Choral singing is now more popular in UK than playing football. According to the first Big Choral Census, 2.1 million people sing in choirs while only 1.8 million play football. The number of UK choirs has grown substantially and now stands at around 40,000. Recent TV programmes have demonstrated how singing can be enjoyed on many levels, and people with little or no experience can produce a decent - or even good - sound. 

The photos on this page were taken Easter 2023 and show the choir in high spirits following Easter Sunday choral evensong.

Junior Church Choir

The Junior Choristers normally join from 8 years old upwards and can stay until school leaving age but they are also welcomed into the adult choir in their late teens if they wish to make the move.

Some join with the adults at special services. Practices take place in church, on average, fortnightly from 18.30 - 19.30. The choir sings at the 10.00 All Age Family Worship Service on the 1st Sunday of the month and at the 10.00 Family Communion Service on the 4th Sunday, also at weddings, at the service of 9 Lessons and Carols before Christmas and at the 4 children’s carol services on Christmas Eve.

New members - probationers - are given instruction on the basics of church choir membership. After passing a few tests they become full members. They can then progress through the Royal School of Church Music’s ‘Voice for Life’ training scheme, learning to read music and how to use the singing voice in the best way.

At present the choir includes a number of really good young singers and this enables us to try doing more and more ambitious music. There are vacancies in the Junior Choir from time to time and we are always happy to discuss the possibilities for membership with parents

Senior Church Choir

This has around 20 members, some of whom have many years experience and read music well, whilst others are relatively new to singing. The choir rehearses from 19.45 to 21.00 every Friday, also at 17.55 on Sunday and sings at 2 services on Sunday plus occasional weddings and funerals.
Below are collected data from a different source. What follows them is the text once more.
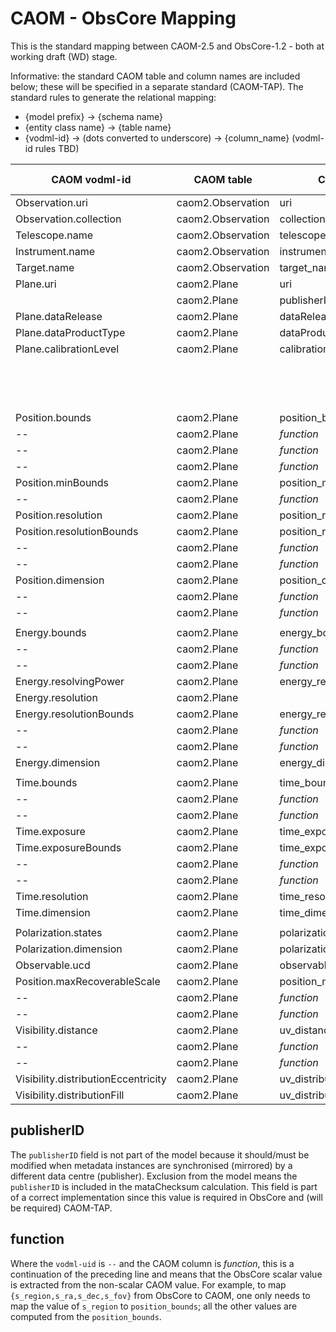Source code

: # CAOM - ObsCore Mapping

This is the standard mapping between CAOM-2.5 and ObsCore-1.2 - both at working draft (WD) stage.

Informative: the standard CAOM table and column names are included below; these will be specified
in a separate standard (CAOM-TAP). The standard rules to generate the relational mapping:
* {model prefix} -> {schema name}
* {entity class name} -> {table name}
* {vodml-id} -> (dots converted to underscore) -> {column_name} (vodml-id rules TBD)

|CAOM vodml-id|CAOM table|CAOM column|ObsCore table/view|ObsCore column|
|-------------|----------|-----------|------------------|--------------|
|Observation.uri|caom2.Observation|uri|ivoa.ObsCore|obs_id|
|Observation.collection|caom2.Observation|collection|ivoa.ObsCore|obs_collection|
|Telescope.name|caom2.Observation|telescope_name|ivoa.ObsCore|facility_name|
|Instrument.name|caom2.Observation|instrument_name|ivoa.ObsCore|instrument_name|
|Target.name|caom2.Observation|target_name|ivoa.ObsCore|target_name|
|Plane.uri|caom2.Plane|uri|ivoa.ObsCore|obs_creator_did|
||caom2.Plane|publisherID|ivoa.ObsCore|obs_publisher_did|
|Plane.dataRelease|caom2.Plane|dataRelease|ivoa.ObsCore|obs_release_date|
|Plane.dataProductType|caom2.Plane|dataProductType|ivoa.ObsCore|dataproduct_type|
|Plane.calibrationLevel|caom2.Plane|calibrationLevel|ivoa.ObsCore|calib_level|
||||ivoa.ObsCore|access_url|
||||ivoa.ObsCore|access_format|
||||ivoa.ObsCore|access_estsize|
|||||||
|Position.bounds|caom2.Plane|position_bounds|ivoa.ObsCore|s_region|
|--|caom2.Plane|_function_|ivoa.ObsCore|s_ra|
|--|caom2.Plane|_function_|ivoa.ObsCore|s_dec|
|--|caom2.Plane|_function_|ivoa.ObsCore|s_fov|
|Position.minBounds|caom2.Plane|position_minBounds|ivoa.ObsCore||
|--|caom2.Plane|_function_|ivoa.ObsCore|s_fov_min|
|Position.resolution|caom2.Plane|position_resolution|ivoa.ObsCore|s_resolution|
|Position.resolutionBounds|caom2.Plane|position_resolutionBounds|ivoa.ObsCore||
|--|caom2.Plane|_function_|ivoa.ObsCore|s_resolution_min|
|--|caom2.Plane|_function_|ivoa.ObsCore|s_resolution_max|
|Position.dimension|caom2.Plane|position_dimension|ivoa.ObsCore||
|--|caom2.Plane|_function_|ivoa.ObsCore|s_xel1|
|--|caom2.Plane|_function_|ivoa.ObsCore|s_xel2|
|||||||
|Energy.bounds|caom2.Plane|energy_bounds|ivoa.ObsCore||
|--|caom2.Plane|_function_|ivoa.ObsCore|em_min|
|--|caom2.Plane|_function_|ivoa.ObsCore|em_max|
|Energy.resolvingPower|caom2.Plane|energy_resolvingPower|ivoa.ObsCore|em_res_power|
|Energy.resolution|caom2.Plane||ivoa.ObsCore|em_resolution|
|Energy.resolutionBounds|caom2.Plane|energy_resolutionBounds|ivoa.ObsCore||
|--|caom2.Plane|_function_|ivoa.ObsCore|em_resolution_min|
|--|caom2.Plane|_function_|ivoa.ObsCore|em_resolution_max|
|Energy.dimension|caom2.Plane|energy_dimension|ivoa.ObsCore|em_xel|
|||||||
|Time.bounds|caom2.Plane|time_bounds|ivoa.ObsCore||
|--|caom2.Plane|_function_|ivoa.ObsCore|t_min|
|--|caom2.Plane|_function_|ivoa.ObsCore|t_max|
|Time.exposure|caom2.Plane|time_exposure|ivoa.ObsCore|t_exptime|
|Time.exposureBounds|caom2.Plane|time_exposureBounds|ivoa.ObsCore||
|--|caom2.Plane|_function_|ivoa.ObsCore|t_exptime_min|
|--|caom2.Plane|_function_|ivoa.ObsCore|t_exptime_max|
|Time.resolution|caom2.Plane|time_resolution|ivoa.ObsCore|t_resolution|
|Time.dimension|caom2.Plane|time_dimension|ivoa.ObsCore|t_xel|
|||||||
|Polarization.states|caom2.Plane|polarization_states|ivoa.ObsCore|pol_states|
|Polarization.dimension|caom2.Plane|polarization_dimension|ivoa.ObsCore|pol_xel|
|Observable.ucd|caom2.Plane|observable_ucd|ivoa.ObsCore|o_ucd|
|Position.maxRecoverableScale|caom2.Plane|position_maxRecoverableScale|ivoa.ObsCore_radio||
|--|caom2.Plane|_function_|ivoa.ObsCore_radio|s_largest_angular_scale_min|
|--|caom2.Plane|_function_|ivoa.ObsCore_radio|s_largest_angular_scale_max|
|Visibility.distance|caom2.Plane|uv_distance|ivoa.ObsCore_radio||
|--|caom2.Plane|_function_|ivoa.ObsCore_radio|uv_distance_min|
|--|caom2.Plane|_function_|ivoa.ObsCore_radio|uv_distance_max|
|Visibility.distributionEccentricity|caom2.Plane|uv_distributionEccentricity|ivoa.ObsCore_radio|uv_distribution_ecc|
|Visibility.distributionFill|caom2.Plane|uv_distributionFill|ivoa.ObsCore_radio|uv_distribution_fill|

## publisherID
The `publisherID` field is not part of the model because it should/must be modified when metadata instances are
synchronised (mirrored) by a different data centre (publisher). Exclusion from the model means the `publisherID` is
included in the mataChecksum calculation. This field is part of a correct implementation since this value is required 
in ObsCore and (will be required) CAOM-TAP.

## function
Where the `vodml-uid` is `--` and the CAOM column is _function_, this is a continuation of the preceding line and
means that the ObsCore scalar value is extracted from the non-scalar CAOM value. For example, to map
`{s_region,s_ra,s_dec,s_fov}` from ObsCore to CAOM, one only needs to map the value of `s_region` to `position_bounds`;
all the other values are computed from the `position_bounds`.
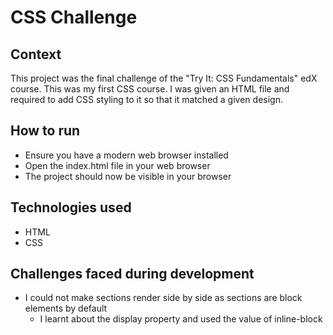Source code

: # CSS Challenge
## Context
This project was the final challenge of the "Try It: CSS Fundamentals" edX course. This was my first CSS course. I was given an HTML file and required to add CSS styling to it so that it matched a given design.
## How to run
* Ensure you have a modern web browser installed
* Open the index.html file in your web browser
* The project should now be visible in your browser
## Technologies used
* HTML
* CSS
## Challenges faced during development
* I could not make sections render side by side as sections are block elements by default
  * I learnt about the display property and used the value of inline-block
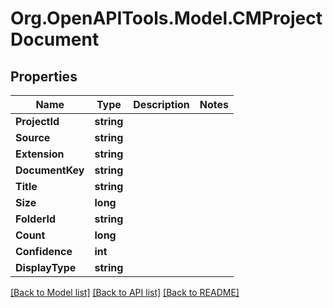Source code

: # Org.OpenAPITools.Model.CMProjectDocument

## Properties

Name | Type | Description | Notes
------------ | ------------- | ------------- | -------------
**ProjectId** | **string** |  | 
**Source** | **string** |  | 
**Extension** | **string** |  | 
**DocumentKey** | **string** |  | 
**Title** | **string** |  | 
**Size** | **long** |  | 
**FolderId** | **string** |  | 
**Count** | **long** |  | 
**Confidence** | **int** |  | 
**DisplayType** | **string** |  | 

[[Back to Model list]](../README.md#documentation-for-models) [[Back to API list]](../README.md#documentation-for-api-endpoints) [[Back to README]](../README.md)

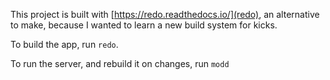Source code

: This project is built with [https://redo.readthedocs.io/](redo), an alternative
to make, because I wanted to learn a new build system for kicks.

To build the app, run `redo`.

To run the server, and rebuild it on changes, run `modd`
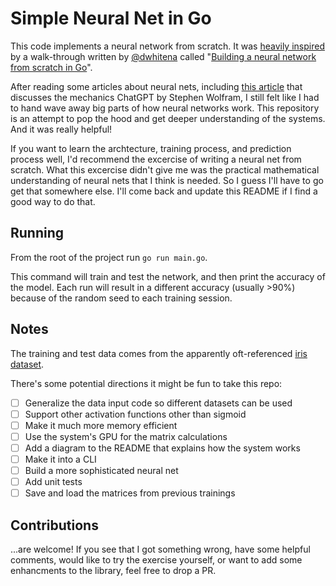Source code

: # Simple Neural Net in Go

This code implements a neural network from scratch. It was [heavily inspired](https://github.com/dwhitena/gophernet) by a walk-through written by [@dwhitena](https://github.com/dwhitena) called "[Building a neural network from scratch in Go](https://datadan.io/blog/neural-net-with-go)". 

After reading some articles about neural nets, including [this article](https://writings.stephenwolfram.com/2023/02/what-is-chatgpt-doing-and-why-does-it-work/) that discusses the mechanics ChatGPT by Stephen Wolfram, I still felt like I had to hand wave away big parts of how neural networks work. This repository is an attempt to pop the hood and get deeper understanding of the systems. And it was really helpful!

If you want to learn the archtecture, training process, and prediction process well, I'd recommend the excercise of writing a neural net from scratch. What this excercise didn't give me was the practical mathematical understanding of neural nets that I think is needed. So I guess I'll have to go get that somewhere else. I'll come back and update this README if I find a good way to do that.

## Running

From the root of the project run `go run main.go`. 

This command will train and test the network, and then print the accuracy of the model. Each run will result in a different accuracy (usually >90%) because of the random seed to each training session.

## Notes

The training and test data comes from the apparently oft-referenced [iris dataset](https://archive.ics.uci.edu/ml/datasets/iris).

There's some potential directions it might be fun to take this repo:
- [ ] Generalize the data input code so different datasets can be used
- [ ] Support other activation functions other than sigmoid
- [ ] Make it much more memory efficient
- [ ] Use the system's GPU for the matrix calculations
- [ ] Add a diagram to the README that explains how the system works
- [ ] Make it into a CLI
- [ ] Build a more sophisticated neural net
- [ ] Add unit tests
- [ ] Save and load the matrices from previous trainings

## Contributions

...are welcome! If you see that I got something wrong, have some helpful comments, would like to try the exercise yourself, or want to add some enhancments to the library, feel free to drop a PR.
The primary purpose of a church choir is to lead the singing at services and we spend much time rehearsing for that, but we also aim to sing an anthem every week and also sing a full choral evensong at festivals.

Advent and Christmas carol services and a larger work on Good Friday also give us plenty to do. The repertoire includes some of the best of Anglican church music; for example, at a recent Patronal and Harvest festivals the music included two settings of the Magnificat and Nunc Dimittis by Charles Villiers Stanford, ‘Hear my Prayer’ by Mendelssohn and ‘O how Amiable’ by Vaughan Williams.

To anyone thinking of joining us this may sound a bit daunting. However, being alongside more experienced singers makes singing much easier; all the choir members are very welcoming and always happy to help newcomers. The choir has an unusual and rather special relaxed approach to working really hard! Those who are interested in swelling the ranks are very welcome to come and try singing at a couple of rehearsals or even just watch what happens for an evening or two.

Music at Services

St. Giles is one of only a handful of churches in the area that continues to offer a regular evening service.  Despite significant changes in the make up of the congregation over the years we have still managed to retain a faithful congregation who enjoy attending this service and we continue to attract new people as well. 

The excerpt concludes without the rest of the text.